Dataset records =
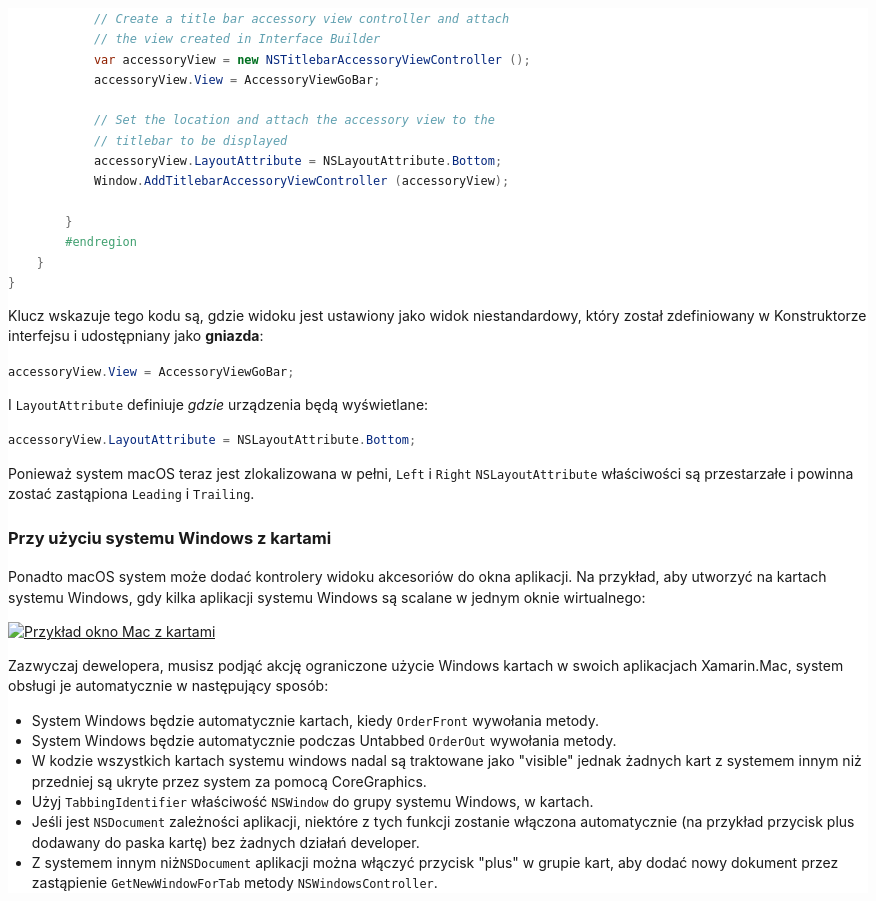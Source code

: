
 ```csharp
            // Create a title bar accessory view controller and attach
            // the view created in Interface Builder
            var accessoryView = new NSTitlebarAccessoryViewController ();
            accessoryView.View = AccessoryViewGoBar;

            // Set the location and attach the accessory view to the
            // titlebar to be displayed
            accessoryView.LayoutAttribute = NSLayoutAttribute.Bottom;
            Window.AddTitlebarAccessoryViewController (accessoryView);

        }
        #endregion
    }
}
```

Klucz wskazuje tego kodu są, gdzie widoku jest ustawiony jako widok niestandardowy, który został zdefiniowany w Konstruktorze interfejsu i udostępniany jako **gniazda**:

```csharp
accessoryView.View = AccessoryViewGoBar;
```

I `LayoutAttribute` definiuje _gdzie_ urządzenia będą wyświetlane:

```csharp
accessoryView.LayoutAttribute = NSLayoutAttribute.Bottom;
```

Ponieważ system macOS teraz jest zlokalizowana w pełni, `Left` i `Right` `NSLayoutAttribute` właściwości są przestarzałe i powinna zostać zastąpiona `Leading` i `Trailing`.

<a name="Using-Tabbed-Windows" />

### <a name="using-tabbed-windows"></a>Przy użyciu systemu Windows z kartami

Ponadto macOS system może dodać kontrolery widoku akcesoriów do okna aplikacji. Na przykład, aby utworzyć na kartach systemu Windows, gdy kilka aplikacji systemu Windows są scalane w jednym oknie wirtualnego:

[![](modern-cocoa-apps-images/content08.png "Przykład okno Mac z kartami")](modern-cocoa-apps-images/content08.png#lightbox)

Zazwyczaj dewelopera, musisz podjąć akcję ograniczone użycie Windows kartach w swoich aplikacjach Xamarin.Mac, system obsługi je automatycznie w następujący sposób:

- System Windows będzie automatycznie kartach, kiedy `OrderFront` wywołania metody.
- System Windows będzie automatycznie podczas Untabbed `OrderOut` wywołania metody.
- W kodzie wszystkich kartach systemu windows nadal są traktowane jako "visible" jednak żadnych kart z systemem innym niż przedniej są ukryte przez system za pomocą CoreGraphics.
- Użyj `TabbingIdentifier` właściwość `NSWindow` do grupy systemu Windows, w kartach.
- Jeśli jest `NSDocument` zależności aplikacji, niektóre z tych funkcji zostanie włączona automatycznie (na przykład przycisk plus dodawany do paska kartę) bez żadnych działań developer.
- Z systemem innym niż`NSDocument` aplikacji można włączyć przycisk "plus" w grupie kart, aby dodać nowy dokument przez zastąpienie `GetNewWindowForTab` metody `NSWindowsController`.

Exercise = Lines in the material above that include the string "metody" should be listed.

Answer box =
- System Windows będzie automatycznie kartach, kiedy `OrderFront` wywołania metody.
- System Windows będzie automatycznie podczas Untabbed `OrderOut` wywołania metody.
- Z systemem innym niż`NSDocument` aplikacji można włączyć przycisk "plus" w grupie kart, aby dodać nowy dokument przez zastąpienie `GetNewWindowForTab` metody `NSWindowsController`.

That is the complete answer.